Click here to close now.

Welcome!

Linux Authors: Carmen Gonzalez, Pat Romanski, Jason Bloomberg, Roger Strukhoff, Srinivasan Sundara Rajan

Related Topics: Linux

Linux: Article

Why Recovering a Deleted Ext3 File Is Difficult . . .

and why you should back up important files

We have all done it before. You accidentally type in the wrong argument to rm or select the wrong file for deletion. As you hit enter, you notice your mistake and your stomach drops. You reach for the backup of the system and realize that there isn't one.

There are many undelete tools for FAT and NTFS file systems, but there are few for Ext3, which is currently the default file system for most Linux distributions. This is because of the way that Ext3 files are deleted. Crucial information that stores where the file content is located is cleared during the deletion process.

In this article, we take a low-level look at why recovery is difficult and look at some approaches that are sometimes effective. We will use some open source tools for the recovery, but the techniques are not completely automated.

What Is a File?
Before we can see how to recover files, we need to look at how files are stored. Typically, file systems are located inside of a disk partition. The partition is usually organized into 512-byte sectors. When the partition is formatted as Ext3, consecutive sectors will be grouped into blocks, whose size can range from 1,024 to 4,096 bytes. The blocks are grouped together into block groups, whose size will be tens of thousands of blocks. Each file has data stored in three major locations: blocks, inodes, and directory entries. The file content is stored in blocks, which are allocated for the exclusive use of the file. A file is allocated as many blocks as it needs. Ideally, the file will be allocated consecutive blocks, but this is not always possible.

The metadata for the file is stored in an inode structure, which is located in an inode table at the beginning of a block group. There are a finite number of inodes and each is assigned to a block group. File metadata includes the temporal data such as the last modified, last accessed, last changed, and deleted times. Metadata also includes the file size, user ID, group ID, permissions, and block addresses where the file content is stored.

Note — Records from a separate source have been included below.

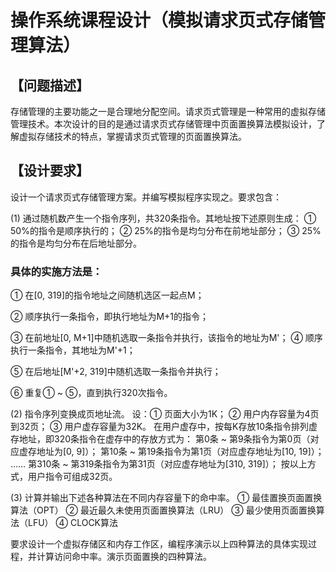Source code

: # 操作系统课程设计（模拟请求页式存储管理算法）
## 【问题描述】

存储管理的主要功能之一是合理地分配空间。请求页式管理是一种常用的虚拟存储管理技术。本次设计的目的是通过请求页式存储管理中页面置换算法模拟设计，了解虚拟存储技术的特点，掌握请求页式管理的页面置换算法。

## 【设计要求】

设计一个请求页式存储管理方案。并编写模拟程序实现之。要求包含：

(1) 通过随机数产生一个指令序列，共320条指令。其地址按下述原则生成：
① 50%的指令是顺序执行的；
② 25%的指令是均匀分布在前地址部分；
③ 25%的指令是均匀分布在后地址部分。
### 具体的实施方法是：
① 在[0, 319]的指令地址之间随机选区一起点M；

② 顺序执行一条指令，即执行地址为M+1的指令；

③ 在前地址[0, M+1]中随机选取一条指令并执行，该指令的地址为M'；
④ 顺序执行一条指令，其地址为M'+1；

⑤ 在后地址[M'+2, 319]中随机选取一条指令并执行；

⑥ 重复① ~ ⑤，直到执行320次指令。

(2) 指令序列变换成页地址流。
设：① 页面大小为1K；
    ② 用户内存容量为4页到32页；
    ③ 用户虚存容量为32K。
在用户虚存中，按每K存放10条指令排列虚存地址，即320条指令在虚存中的存放方式为：
第0条 ~ 第9条指令为第0页（对应虚存地址为[0, 9]）；
第10条 ~ 第19条指令为第1页（对应虚存地址为[10, 19]）；
……
第310条 ~ 第319条指令为第31页（对应虚存地址为[310, 319]）；
按以上方式，用户指令可组成32页。

(3) 计算并输出下述各种算法在不同内存容量下的命中率。
① 最佳置换页面置换算法（OPT）
② 最近最久未使用页面置换算法（LRU）
③ 最少使用页面置换算法（LFU）
④ CLOCK算法

要求设计一个虚拟存储区和内存工作区，编程序演示以上四种算法的具体实现过程，并计算访问命中率。演示页面置换的四种算法。
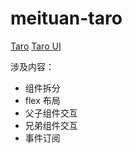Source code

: # meituan-taro

[Taro](https://taro.aotu.io/)
[Taro UI](https://taro-ui.aotu.io/#/)

涉及内容：
* 组件拆分
* flex 布局
* 父子组件交互
* 兄弟组件交互
* 事件订阅
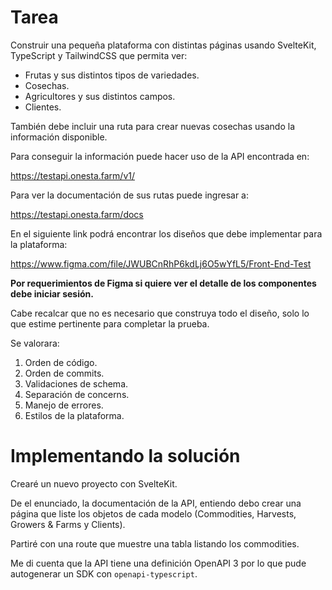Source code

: # Tarea
Construir una pequeña plataforma con distintas páginas usando SvelteKit, TypeScript y TailwindCSS que permita ver:

- Frutas y sus distintos tipos de variedades.
- Cosechas.
- Agricultores y sus distintos campos.
- Clientes.

También debe incluir una ruta para crear nuevas cosechas usando la información disponible.

Para conseguir la información puede hacer uso de la API encontrada en:

https://testapi.onesta.farm/v1/

Para ver la documentación de sus rutas puede ingresar a:

https://testapi.onesta.farm/docs

En el siguiente link podrá encontrar los diseños que debe implementar para la plataforma:

https://www.figma.com/file/JWUBCnRhP6kdLj6O5wYfL5/Front-End-Test

**Por requerimientos de Figma si quiere ver el detalle de los componentes debe iniciar sesión.**

Cabe recalcar que no es necesario que construya todo el diseño, solo lo que estime pertinente para completar la prueba.

Se valorara:

1. Orden de código.
2. Orden de commits.
3. Validaciones de schema.
4. Separación de concerns.
5. Manejo de errores.
6. Estilos de la plataforma.


# Implementando la solución

Crearé un nuevo proyecto con SvelteKit.

De el enunciado, la documentación de la API, entiendo debo crear una página que liste los objetos de cada modelo (Commodities, Harvests, Growers & Farms y Clients).

Partiré con una route que muestre una tabla listando los commodities.

Me di cuenta que la API tiene una definición OpenAPI 3 por lo que pude autogenerar un SDK con `openapi-typescript`.
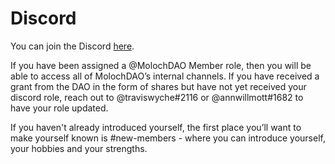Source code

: # Discord

You can join the Discord [here](https://discord.gg/bhqd3D6B).&#x20;

If you have been assigned a @MolochDAO Member role, then you will be able to access all of MolochDAO’s internal channels. If you have received a grant from the DAO in the form of shares but have not yet received your discord role, reach out to @traviswyche#2116 or @annwillmott#1682 to have your role updated.

If you haven't already introduced yourself, the first place you’ll want to make yourself known is #new-members - where you can introduce yourself, your hobbies and your strengths.
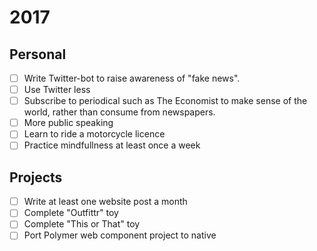 # 2017

## Personal
- [ ] Write Twitter-bot to raise awareness of "fake news".
- [ ] Use Twitter less
- [ ] Subscribe to periodical such as The Economist to make sense of the world, rather than consume from newspapers.
- [ ] More public speaking
- [ ] Learn to ride a motorcycle licence
- [ ] Practice mindfullness at least once a week

## Projects
- [ ] Write at least one website post a month
- [ ] Complete "Outfittr" toy
- [ ] Complete "This or That" toy
- [ ] Port Polymer web component project to native

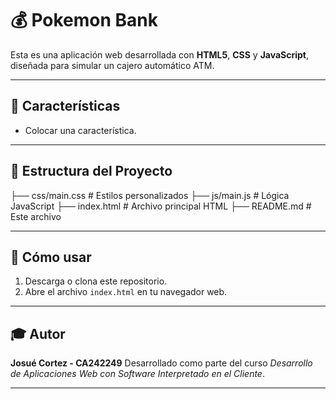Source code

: # 💰 Pokemon Bank

Esta es una aplicación web desarrollada con **HTML5**, **CSS** y **JavaScript**, diseñada para simular un cajero automático ATM.

---

## 🧩 Características

- Colocar una característica.

---

## 📁 Estructura del Proyecto

├── css/main.css # Estilos personalizados
├── js/main.js # Lógica JavaScript
├── index.html # Archivo principal HTML
├── README.md # Este archivo

---

## 🚀 Cómo usar

1. Descarga o clona este repositorio.
2. Abre el archivo `index.html` en tu navegador web.

---

## 🎓 Autor

**Josué Cortez - CA242249**
Desarrollado como parte del curso _Desarrollo de Aplicaciones Web con Software Interpretado en el Cliente_.

---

The addresses of the first 12 blocks are saved in the inode and additional addresses are stored externally in blocks, called indirect blocks. If the file requires many blocks and not all of the addresses can fit into one indirect block, a double indirect block is used whose address is given in the inode. The double indirect block contains addresses of single indirect blocks, which contain addresses of blocks with file content. There is also a triple indirect address in the inode that adds one more layer of pointers.

Last, the file's name is stored in a directory entry structure, which is located in a block allocated to the file's parent directory. An Ext3 directory is similar to a file and its blocks contain a list of directory entry structures, each containing the name of a file and the inode address where the file metadata is stored. When you use the ls -i command, you can see the inode address that corresponds to each file name. We can see the relationship between the directory entry, the inode, and the blocks in Figure 1.

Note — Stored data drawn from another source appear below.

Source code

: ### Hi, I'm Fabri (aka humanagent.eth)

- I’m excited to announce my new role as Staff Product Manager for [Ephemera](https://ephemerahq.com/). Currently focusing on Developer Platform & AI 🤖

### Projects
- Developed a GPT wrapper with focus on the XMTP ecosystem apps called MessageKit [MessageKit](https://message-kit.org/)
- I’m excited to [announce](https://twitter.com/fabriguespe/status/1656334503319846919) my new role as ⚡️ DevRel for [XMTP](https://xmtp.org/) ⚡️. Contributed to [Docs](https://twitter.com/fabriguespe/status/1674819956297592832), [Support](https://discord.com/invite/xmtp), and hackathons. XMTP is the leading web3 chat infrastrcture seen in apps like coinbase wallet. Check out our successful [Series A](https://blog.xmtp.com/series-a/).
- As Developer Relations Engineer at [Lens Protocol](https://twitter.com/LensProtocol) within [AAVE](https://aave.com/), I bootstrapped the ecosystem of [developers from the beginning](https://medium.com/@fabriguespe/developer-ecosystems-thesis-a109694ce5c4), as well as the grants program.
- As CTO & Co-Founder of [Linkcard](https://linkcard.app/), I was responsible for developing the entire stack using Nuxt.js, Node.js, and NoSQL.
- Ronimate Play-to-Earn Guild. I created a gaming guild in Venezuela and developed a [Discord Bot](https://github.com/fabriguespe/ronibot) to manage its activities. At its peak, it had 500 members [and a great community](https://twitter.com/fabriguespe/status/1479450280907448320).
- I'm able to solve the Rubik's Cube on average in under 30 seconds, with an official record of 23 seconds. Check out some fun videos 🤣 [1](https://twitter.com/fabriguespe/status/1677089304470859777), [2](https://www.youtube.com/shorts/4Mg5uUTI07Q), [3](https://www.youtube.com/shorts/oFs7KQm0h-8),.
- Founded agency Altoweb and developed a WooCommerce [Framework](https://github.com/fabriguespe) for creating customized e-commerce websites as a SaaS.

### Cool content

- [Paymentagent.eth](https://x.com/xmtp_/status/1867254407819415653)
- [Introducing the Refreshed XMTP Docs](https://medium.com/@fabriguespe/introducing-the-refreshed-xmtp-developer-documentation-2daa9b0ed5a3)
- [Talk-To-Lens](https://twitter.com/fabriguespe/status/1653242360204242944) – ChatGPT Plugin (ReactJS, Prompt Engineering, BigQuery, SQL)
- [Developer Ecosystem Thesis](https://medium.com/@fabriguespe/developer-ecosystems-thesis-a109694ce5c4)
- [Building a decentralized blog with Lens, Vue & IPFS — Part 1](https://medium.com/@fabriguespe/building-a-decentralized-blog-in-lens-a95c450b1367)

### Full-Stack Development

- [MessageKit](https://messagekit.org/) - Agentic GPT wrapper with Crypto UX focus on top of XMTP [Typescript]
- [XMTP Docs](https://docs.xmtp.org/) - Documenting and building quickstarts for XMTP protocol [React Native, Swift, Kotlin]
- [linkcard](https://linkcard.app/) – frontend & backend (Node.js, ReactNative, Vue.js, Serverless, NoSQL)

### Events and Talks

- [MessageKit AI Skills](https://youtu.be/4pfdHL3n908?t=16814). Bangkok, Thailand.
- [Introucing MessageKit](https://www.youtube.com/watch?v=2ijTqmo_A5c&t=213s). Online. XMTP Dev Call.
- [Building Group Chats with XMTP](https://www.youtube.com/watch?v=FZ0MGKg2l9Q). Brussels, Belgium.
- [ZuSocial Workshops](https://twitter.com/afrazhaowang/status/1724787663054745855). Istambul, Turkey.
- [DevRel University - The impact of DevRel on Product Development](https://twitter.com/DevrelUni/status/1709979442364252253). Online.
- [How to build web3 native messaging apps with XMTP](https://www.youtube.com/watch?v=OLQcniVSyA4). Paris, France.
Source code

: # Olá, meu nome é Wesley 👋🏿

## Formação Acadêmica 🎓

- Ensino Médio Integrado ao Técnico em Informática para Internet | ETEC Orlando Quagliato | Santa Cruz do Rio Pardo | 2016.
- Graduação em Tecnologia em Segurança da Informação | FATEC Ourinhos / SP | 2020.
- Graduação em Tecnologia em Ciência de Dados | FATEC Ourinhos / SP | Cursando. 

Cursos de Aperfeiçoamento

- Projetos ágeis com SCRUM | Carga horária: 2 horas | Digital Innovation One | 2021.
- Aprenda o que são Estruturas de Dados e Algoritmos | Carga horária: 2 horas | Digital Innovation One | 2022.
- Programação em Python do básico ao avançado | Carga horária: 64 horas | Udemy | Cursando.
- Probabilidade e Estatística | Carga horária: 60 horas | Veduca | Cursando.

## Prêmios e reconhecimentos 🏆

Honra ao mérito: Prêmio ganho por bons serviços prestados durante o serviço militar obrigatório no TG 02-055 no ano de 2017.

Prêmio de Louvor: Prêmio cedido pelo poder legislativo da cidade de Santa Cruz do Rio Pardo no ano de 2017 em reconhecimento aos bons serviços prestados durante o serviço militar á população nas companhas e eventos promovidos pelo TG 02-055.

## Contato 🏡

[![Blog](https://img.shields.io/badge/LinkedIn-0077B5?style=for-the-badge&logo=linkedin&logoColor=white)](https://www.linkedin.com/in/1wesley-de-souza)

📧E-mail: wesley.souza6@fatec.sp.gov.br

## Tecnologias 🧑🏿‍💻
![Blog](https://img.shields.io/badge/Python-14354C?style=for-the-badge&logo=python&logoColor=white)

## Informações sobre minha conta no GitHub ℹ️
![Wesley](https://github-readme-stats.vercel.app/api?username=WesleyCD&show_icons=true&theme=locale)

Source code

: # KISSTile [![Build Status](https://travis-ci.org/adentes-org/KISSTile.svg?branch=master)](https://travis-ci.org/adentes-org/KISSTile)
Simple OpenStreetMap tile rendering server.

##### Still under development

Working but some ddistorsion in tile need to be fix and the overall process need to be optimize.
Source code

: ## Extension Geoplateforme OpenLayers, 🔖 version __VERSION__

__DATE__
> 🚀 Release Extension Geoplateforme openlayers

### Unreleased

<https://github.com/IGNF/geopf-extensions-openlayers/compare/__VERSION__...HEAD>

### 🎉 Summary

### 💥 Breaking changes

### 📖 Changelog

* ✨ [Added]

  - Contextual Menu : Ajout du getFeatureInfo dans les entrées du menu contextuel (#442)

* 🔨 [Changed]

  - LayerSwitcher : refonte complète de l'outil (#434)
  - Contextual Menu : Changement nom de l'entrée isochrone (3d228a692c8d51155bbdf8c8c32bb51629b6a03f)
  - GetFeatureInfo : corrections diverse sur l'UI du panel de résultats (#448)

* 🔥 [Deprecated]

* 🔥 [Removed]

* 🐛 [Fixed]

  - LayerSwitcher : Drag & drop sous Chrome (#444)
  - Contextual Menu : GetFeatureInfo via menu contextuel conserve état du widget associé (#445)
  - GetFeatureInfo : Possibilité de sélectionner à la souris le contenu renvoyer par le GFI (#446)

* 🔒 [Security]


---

When a new file is created, the operating system (OS) gets to choose which blocks and inode it will allocate for the file. Linux will try to allocate the blocks and inode in the same block group as its parent directory. This causes files in the same directory to be close together. Later we'll use this fact to restrict where we search for deleted data.

The Ext3 file system has a journal that records updates to the file system metadata before the update occurs. In case of a system crash, the OS reads the journal and will either reprocess or roll back the transactions in the journal so that recovery will be faster then examining each metadata structure, which is the old and slow way. Example metadata structures include the directory entries that store file names and inodes that store file metadata. The journal contains the full block that is being updated, not just the value being changed. When a new file is created, the journal should contain the updated version of the blocks containing the directory entry and the inode.

Deletion Process
Several things occur when an Ext3 file is deleted from Linux. Keep in mind that the OS gets to choose exactly what occurs when a file is deleted and this article assumes a general Linux system.

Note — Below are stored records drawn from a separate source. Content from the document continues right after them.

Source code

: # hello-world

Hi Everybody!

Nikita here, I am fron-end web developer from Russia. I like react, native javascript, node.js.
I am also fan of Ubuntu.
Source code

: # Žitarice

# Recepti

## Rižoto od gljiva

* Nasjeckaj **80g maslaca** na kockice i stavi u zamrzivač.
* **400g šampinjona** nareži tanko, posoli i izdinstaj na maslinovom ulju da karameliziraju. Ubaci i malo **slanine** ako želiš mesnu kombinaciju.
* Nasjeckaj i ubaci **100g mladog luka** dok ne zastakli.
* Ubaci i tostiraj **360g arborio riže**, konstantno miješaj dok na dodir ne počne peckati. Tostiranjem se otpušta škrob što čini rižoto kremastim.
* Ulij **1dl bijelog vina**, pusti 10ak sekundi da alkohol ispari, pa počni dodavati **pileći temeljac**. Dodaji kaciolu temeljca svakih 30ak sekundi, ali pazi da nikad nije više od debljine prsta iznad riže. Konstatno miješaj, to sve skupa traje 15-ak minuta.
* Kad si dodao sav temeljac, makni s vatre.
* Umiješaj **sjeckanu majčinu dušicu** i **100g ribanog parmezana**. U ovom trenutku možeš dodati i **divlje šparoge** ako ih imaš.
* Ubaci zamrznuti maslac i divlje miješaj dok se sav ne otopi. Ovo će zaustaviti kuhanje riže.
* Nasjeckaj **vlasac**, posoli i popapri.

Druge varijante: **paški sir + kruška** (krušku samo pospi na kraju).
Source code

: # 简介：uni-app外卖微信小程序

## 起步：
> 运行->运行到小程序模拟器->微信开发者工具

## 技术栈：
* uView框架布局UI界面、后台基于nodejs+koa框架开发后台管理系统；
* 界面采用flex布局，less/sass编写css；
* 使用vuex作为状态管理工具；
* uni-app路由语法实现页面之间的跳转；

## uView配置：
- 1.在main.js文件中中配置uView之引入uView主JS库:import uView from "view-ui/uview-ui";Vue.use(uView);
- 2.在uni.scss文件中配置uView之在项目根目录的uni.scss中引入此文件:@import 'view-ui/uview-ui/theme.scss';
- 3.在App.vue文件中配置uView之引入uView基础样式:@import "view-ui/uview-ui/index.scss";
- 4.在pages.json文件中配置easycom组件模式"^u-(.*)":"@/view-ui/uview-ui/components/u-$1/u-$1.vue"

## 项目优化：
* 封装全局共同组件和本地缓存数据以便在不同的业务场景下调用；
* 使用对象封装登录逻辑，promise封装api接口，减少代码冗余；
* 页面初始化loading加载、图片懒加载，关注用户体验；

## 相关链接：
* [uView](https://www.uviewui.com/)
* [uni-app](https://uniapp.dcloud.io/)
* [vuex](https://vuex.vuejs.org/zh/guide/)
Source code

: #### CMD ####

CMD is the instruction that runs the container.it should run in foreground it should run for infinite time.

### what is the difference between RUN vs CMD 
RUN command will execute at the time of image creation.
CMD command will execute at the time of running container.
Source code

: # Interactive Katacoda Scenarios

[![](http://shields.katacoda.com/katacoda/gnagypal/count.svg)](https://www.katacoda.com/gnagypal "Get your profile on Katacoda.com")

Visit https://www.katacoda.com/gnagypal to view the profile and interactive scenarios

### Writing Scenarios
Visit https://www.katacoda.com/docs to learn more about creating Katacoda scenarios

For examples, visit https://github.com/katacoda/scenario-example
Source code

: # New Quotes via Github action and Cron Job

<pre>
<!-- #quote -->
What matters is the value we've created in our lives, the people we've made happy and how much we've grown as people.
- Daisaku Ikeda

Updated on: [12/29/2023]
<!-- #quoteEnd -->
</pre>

At a minimum, the OS must mark each of the blocks, the inode, and the directory entry as unallocated so that later files can use them. This minimal approach is what occurred several years ago with the Ext2 file system. In this case, the recovery process was relatively simple because the inode still contained the block addresses for the file content and tools such as debugfs and e2undel could easily re-create the file. This worked as long as the blocks had not been allocated to a new file and the original content was not overwritten.

With Ext3, there is an additional step that makes recovery much more difficult. When the blocks are unallocated, the file size and block addresses in the inode are cleared; therefore we can no longer determine where the file content was located. We can see the relationship between the directory entry, the inode, and the blocks of an unallocated file in Figure 2.

Recovery Approaches
Now that we know the components involved with files and which ones are cleared during deletion, we can examine two approaches to file recovery (besides using a backup). The first approach uses the application type of the deleted file and the second approach uses data in the journal. Regardless of the approach, you should stop using the file system because you could create a file that overwrites the data you are trying to recover. You can power the system off and put the drive in another Linux computer as a slave drive or boot from a Linux CD.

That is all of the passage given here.